**EXERCISE DETAILS**
Reproduce the whole listing that follows, character for character, and drop the images.

**ENTRIES SUPPLIED**
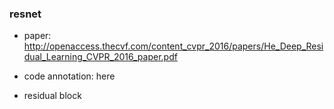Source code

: ### resnet
- paper: http://openaccess.thecvf.com/content_cvpr_2016/papers/He_Deep_Residual_Learning_CVPR_2016_paper.pdf
- code annotation: here

- residual block

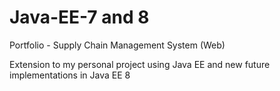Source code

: # Java-EE-7 and 8

Portfolio  - Supply Chain Management System (Web)

Extension to my personal project using Java EE and new future implementations in Java EE 8
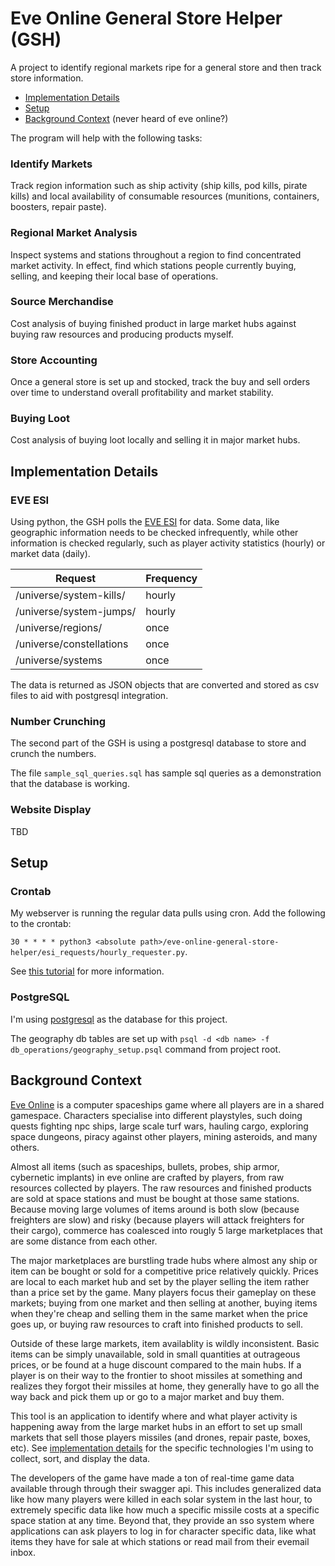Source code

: # Eve Online General Store Helper (GSH)
A project to identify regional markets ripe for a general store and then track store information.

- [Implementation Details](#implementation)
- [Setup](#setup)
- [Background Context](#context) (never heard of eve online?)

The program will help with the following tasks:

### Identify Markets
Track region information such as ship activity (ship kills, pod kills, pirate kills) and local availability of consumable resources (munitions, containers, boosters, repair paste).

### Regional Market Analysis
Inspect systems and stations throughout a region to find concentrated market activity. In effect, find which stations people currently buying, selling, and keeping their local base of operations.

### Source Merchandise
Cost analysis of buying finished product in large market hubs against buying raw resources and producing products myself.

### Store Accounting
Once a general store is set up and stocked, track the buy and sell orders over time to understand overall profitability and market stability.

### Buying Loot
Cost analysis of buying loot locally and selling it in major market hubs.

## Implementation Details<a name="implemenation"></a>
### EVE ESI
Using python, the GSH polls the [EVE ESI](https://esi.evetech.net/ui/) for data. Some data, like geographic information needs to be checked infrequently, while other information is checked regularly, such as player activity statistics (hourly) or market data (daily).

| Request                  | Frequency |
| ------------------------ | --------- |
| /universe/system-kills/  | hourly    |
| /universe/system-jumps/  | hourly    |
| /universe/regions/       | once      |
| /universe/constellations | once      |
| /universe/systems        | once      |

The data is returned as JSON objects that are converted and stored as csv files to aid with postgresql integration.

### Number Crunching
The second part of the GSH is using a postgresql database to store and crunch the numbers.

The file `sample_sql_queries.sql` has sample sql queries as a demonstration that the database is working. 

### Website Display
TBD

## Setup<a name="setup"></a>
### Crontab
My webserver is running the regular data pulls using cron. Add the following to the crontab:

`30 * * * * python3 <absolute path>/eve-online-general-store-helper/esi_requests/hourly_requester.py`. 

See [this tutorial](https://ostechnix.com/a-beginners-guide-to-cron-jobs/) for more information.

### PostgreSQL
I'm using [postgresql](https://www.postgresql.org/) as the database for this project.

The geography db tables are set up with `psql -d <db name> -f db_operations/geography_setup.psql` command from project root.

## Background Context<a name="context"></a>
[Eve Online](https://www.eveonline.com/) is a computer spaceships game where all players are in a shared gamespace. Characters specialise into different playstyles, such doing quests fighting npc ships, large scale turf wars, hauling cargo, exploring space dungeons, piracy against other players, mining asteroids, and many others.

Almost all items (such as spaceships, bullets, probes, ship armor, cybernetic implants) in eve online are crafted by players, from raw resources collected by players. The raw resources and finished products are sold at space stations and must be bought at those same stations. Because moving large volumes of items around is both slow (because freighters are slow) and risky (because players will attack freighters for their cargo), commerce has coalesced into rougly 5 large marketplaces that are some distance from each other.

The major marketplaces are burstling trade hubs where almost any ship or item can be bought or sold for a competitive price relatively quickly. Prices are local to each market hub and set by the player selling the item rather than a price set by the game. Many players focus their gameplay on these markets; buying from one market and then selling at another, buying items when they're cheap and selling them in the same market when the price goes up, or buying raw resources to craft into finished products to sell.

Outside of these large markets, item availablity is wildly inconsistent. Basic items can be simply unavailable, sold in small quantities at outrageous prices, or be found at a huge discount compared to the main hubs. If a player is on their way to the frontier to shoot missiles at something and realizes they forgot their missiles at home, they generally have to go all the way back and pick them up or go to a major market and buy them. 

This tool is an application to identify where and what player activity is happening away from the large market hubs in an effort to set up small markets that sell those players missiles (and drones, repair paste, boxes, etc). See [implementation details](#implementation) for the specific technologies I'm using to collect, sort, and display the data.

The developers of the game have made a ton of real-time game data available through through their swagger api. This includes generalized data like how many players were killed in each solar system in the last hour, to extremely specific data like how much a specific missile costs at a specific space station at any time. Beyond that, they provide an sso system where applications can ask players to log in for character specific data, like what items they have for sale at which stations or read mail from their evemail inbox.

**YOUR RESPONSE**
Source code

: ### resnet
- paper: http://openaccess.thecvf.com/content_cvpr_2016/papers/He_Deep_Residual_Learning_CVPR_2016_paper.pdf
- code annotation: here

- residual block

Source code

: # Java-EE-7 and 8

Portfolio  - Supply Chain Management System (Web)

Extension to my personal project using Java EE and new future implementations in Java EE 8
Source code

: # Eve Online General Store Helper (GSH)
A project to identify regional markets ripe for a general store and then track store information.

- [Implementation Details](#implementation)
- [Setup](#setup)
- [Background Context](#context) (never heard of eve online?)

The program will help with the following tasks:

### Identify Markets
Track region information such as ship activity (ship kills, pod kills, pirate kills) and local availability of consumable resources (munitions, containers, boosters, repair paste).

### Regional Market Analysis
Inspect systems and stations throughout a region to find concentrated market activity. In effect, find which stations people currently buying, selling, and keeping their local base of operations.

### Source Merchandise
Cost analysis of buying finished product in large market hubs against buying raw resources and producing products myself.

### Store Accounting
Once a general store is set up and stocked, track the buy and sell orders over time to understand overall profitability and market stability.

### Buying Loot
Cost analysis of buying loot locally and selling it in major market hubs.

## Implementation Details<a name="implemenation"></a>
### EVE ESI
Using python, the GSH polls the [EVE ESI](https://esi.evetech.net/ui/) for data. Some data, like geographic information needs to be checked infrequently, while other information is checked regularly, such as player activity statistics (hourly) or market data (daily).

| Request                  | Frequency |
| ------------------------ | --------- |
| /universe/system-kills/  | hourly    |
| /universe/system-jumps/  | hourly    |
| /universe/regions/       | once      |
| /universe/constellations | once      |
| /universe/systems        | once      |

The data is returned as JSON objects that are converted and stored as csv files to aid with postgresql integration.

### Number Crunching
The second part of the GSH is using a postgresql database to store and crunch the numbers.

The file `sample_sql_queries.sql` has sample sql queries as a demonstration that the database is working. 

### Website Display
TBD

## Setup<a name="setup"></a>
### Crontab
My webserver is running the regular data pulls using cron. Add the following to the crontab:

`30 * * * * python3 <absolute path>/eve-online-general-store-helper/esi_requests/hourly_requester.py`. 

See [this tutorial](https://ostechnix.com/a-beginners-guide-to-cron-jobs/) for more information.

### PostgreSQL
I'm using [postgresql](https://www.postgresql.org/) as the database for this project.

The geography db tables are set up with `psql -d <db name> -f db_operations/geography_setup.psql` command from project root.

## Background Context<a name="context"></a>
[Eve Online](https://www.eveonline.com/) is a computer spaceships game where all players are in a shared gamespace. Characters specialise into different playstyles, such doing quests fighting npc ships, large scale turf wars, hauling cargo, exploring space dungeons, piracy against other players, mining asteroids, and many others.

Almost all items (such as spaceships, bullets, probes, ship armor, cybernetic implants) in eve online are crafted by players, from raw resources collected by players. The raw resources and finished products are sold at space stations and must be bought at those same stations. Because moving large volumes of items around is both slow (because freighters are slow) and risky (because players will attack freighters for their cargo), commerce has coalesced into rougly 5 large marketplaces that are some distance from each other.

The major marketplaces are burstling trade hubs where almost any ship or item can be bought or sold for a competitive price relatively quickly. Prices are local to each market hub and set by the player selling the item rather than a price set by the game. Many players focus their gameplay on these markets; buying from one market and then selling at another, buying items when they're cheap and selling them in the same market when the price goes up, or buying raw resources to craft into finished products to sell.

Outside of these large markets, item availablity is wildly inconsistent. Basic items can be simply unavailable, sold in small quantities at outrageous prices, or be found at a huge discount compared to the main hubs. If a player is on their way to the frontier to shoot missiles at something and realizes they forgot their missiles at home, they generally have to go all the way back and pick them up or go to a major market and buy them. 

This tool is an application to identify where and what player activity is happening away from the large market hubs in an effort to set up small markets that sell those players missiles (and drones, repair paste, boxes, etc). See [implementation details](#implementation) for the specific technologies I'm using to collect, sort, and display the data.

The developers of the game have made a ton of real-time game data available through through their swagger api. This includes generalized data like how many players were killed in each solar system in the last hour, to extremely specific data like how much a specific missile costs at a specific space station at any time. Beyond that, they provide an sso system where applications can ask players to log in for character specific data, like what items they have for sale at which stations or read mail from their evemail inbox.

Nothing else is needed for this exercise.